From our own perspective, as Roberto mentioned in his presentation, we're effectively sold out in brown kraftliner. We do about 70%, between 65% and 70% internal consumption, which we're growing. There's specific reasons for that in the agriculture and in heavy duty markets, which we're growing strongly in. And the other 30% we swap out with our -- because we're short on recycle, we swap with recycle producers. So we don't really play in the market. Obviously, it'll affect our profitability if price goes down, but from a demand perspective, we don't really play in the marketplace.
Lars?
Lars Kjellberg - Analyst
Just to follow up on that, you've said you sold out on kraftliner.
Tony Smurfit - Group CEO
Brown kraftliner.
Lars Kjellberg - Analyst
Brown kraftliner, okay. So is that done through any contractual agreements? Do you have a good visibility on that sold out position?
Tony Smurfit - Group CEO
Yes. We're assuming normal growth of 1% and yes, we have -- Roberto, do you want to comment on that?
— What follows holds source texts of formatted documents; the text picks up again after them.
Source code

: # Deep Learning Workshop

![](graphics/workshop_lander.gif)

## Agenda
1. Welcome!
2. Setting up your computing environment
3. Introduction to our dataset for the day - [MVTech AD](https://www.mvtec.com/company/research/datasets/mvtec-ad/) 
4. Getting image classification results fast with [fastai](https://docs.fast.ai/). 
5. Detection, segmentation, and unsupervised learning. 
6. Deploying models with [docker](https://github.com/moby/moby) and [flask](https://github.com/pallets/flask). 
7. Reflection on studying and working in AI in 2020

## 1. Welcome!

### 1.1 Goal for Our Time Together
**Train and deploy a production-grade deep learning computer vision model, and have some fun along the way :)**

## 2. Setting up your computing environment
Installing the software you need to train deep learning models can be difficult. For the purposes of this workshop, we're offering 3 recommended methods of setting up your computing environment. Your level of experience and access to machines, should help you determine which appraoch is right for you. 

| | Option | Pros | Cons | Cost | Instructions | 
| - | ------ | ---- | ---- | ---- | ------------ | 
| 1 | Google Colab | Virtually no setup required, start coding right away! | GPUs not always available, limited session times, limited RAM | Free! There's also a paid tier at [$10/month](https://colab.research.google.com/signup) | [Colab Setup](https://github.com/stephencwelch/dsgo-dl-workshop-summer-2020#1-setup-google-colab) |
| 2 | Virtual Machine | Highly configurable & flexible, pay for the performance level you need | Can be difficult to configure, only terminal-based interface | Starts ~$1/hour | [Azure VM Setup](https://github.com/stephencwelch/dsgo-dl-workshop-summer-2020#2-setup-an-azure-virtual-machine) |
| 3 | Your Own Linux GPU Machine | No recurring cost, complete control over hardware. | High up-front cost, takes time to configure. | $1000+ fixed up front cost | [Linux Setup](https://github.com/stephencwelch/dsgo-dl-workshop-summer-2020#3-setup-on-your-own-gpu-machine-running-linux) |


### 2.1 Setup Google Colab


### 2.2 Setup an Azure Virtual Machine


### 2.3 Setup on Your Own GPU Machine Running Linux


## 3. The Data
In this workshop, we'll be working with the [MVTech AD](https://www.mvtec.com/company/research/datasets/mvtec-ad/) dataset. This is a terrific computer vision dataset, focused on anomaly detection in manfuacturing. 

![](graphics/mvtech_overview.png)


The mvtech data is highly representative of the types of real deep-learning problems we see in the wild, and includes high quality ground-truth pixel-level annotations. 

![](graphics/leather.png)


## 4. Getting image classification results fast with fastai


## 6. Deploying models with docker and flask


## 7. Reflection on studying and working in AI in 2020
Roberto Villaquiran - CEO of Europe
I think, as Tony said, we are 65% integrated, and the remaining is actually with swaps. And most of the swaps are negotiated in the first quarter and very early in the year. So when you take a look at that, the system today between swap and (technical difficulty) from actually a sales perspective, we're in an excellent situation.
Lars Kjellberg - Analyst
Given the uncertainty generally in the economy, of course, I just wanted to get some sort of sense how you view your controllables when it comes to, for example, the quick win investment for that will deliver in 2016, the restructuring done in Europe, what the benefit of that is. Townsend Hook, from whatever number losses last year to less losses or positive M&A. Can you share some sort of bridge what those big four items would underpin earnings this year?
Tony Smurfit - Group CEO
Ian, do you want to take that?
Ian Curley - Group CFO
I think, Lars, Seamus separately will give guidance as you go through the cash flows and stuff like that with regard to interest, etc., but if you go back and have a look and try to build a bridge, Seamus will run you through that.
Lars Kjellberg - Analyst
But of course, in your guidance you factored in some meaningful contribution. Do you think quick win (multiple speakers)?
Ian Curley - Group CFO
Yes. I think quick win will be EUR20m odd. Our CapEx program, with EUR450m invested last year, some of the benefits are going to be in this year. We do see some energy tailwinds. We do see some benefit in a loss making in Townsend Hook last year, a significant loss maker, to worst case scenario we would say, touch wood, would be a breakeven and that would be a bad result. I think that you see the full effect of the full-year acquisitions that we have made for those in the middle part of the year and then ultimately, of course, Brazil at the latter part of the year.
So we do see a lot of positives, and that's why we're saying we expect to have a good year. We are taking the hedge there, of course, but if there is a macro issue out there that is much bigger than anybody has thus far thought about, we will obviously be affected in the same way. But we don't see that right now and as we sit here demands are good, stock levels are good, and we started off reasonably okay in the year.
So I think that's where we sit right now. And obviously, we read the same newspapers that you do and see the stock markets react in the same way that you do. You wonder if it is going to go into main street. It is not in main street at this moment in time.
Tony Smurfit - Group CEO
Sorry. Barry.
Barry Dixon - Analyst
Barry Dixon from Davy. Just to maybe follow on from that, Tony, in the statement you talked that you're guiding CapEx is EUR450m (technical difficulty) just give us your own thoughts on that in terms of (technical difficulty) at that level of investment between (technical difficulty) given that 15% (technical difficulty) IRR that's going to be achievable from that.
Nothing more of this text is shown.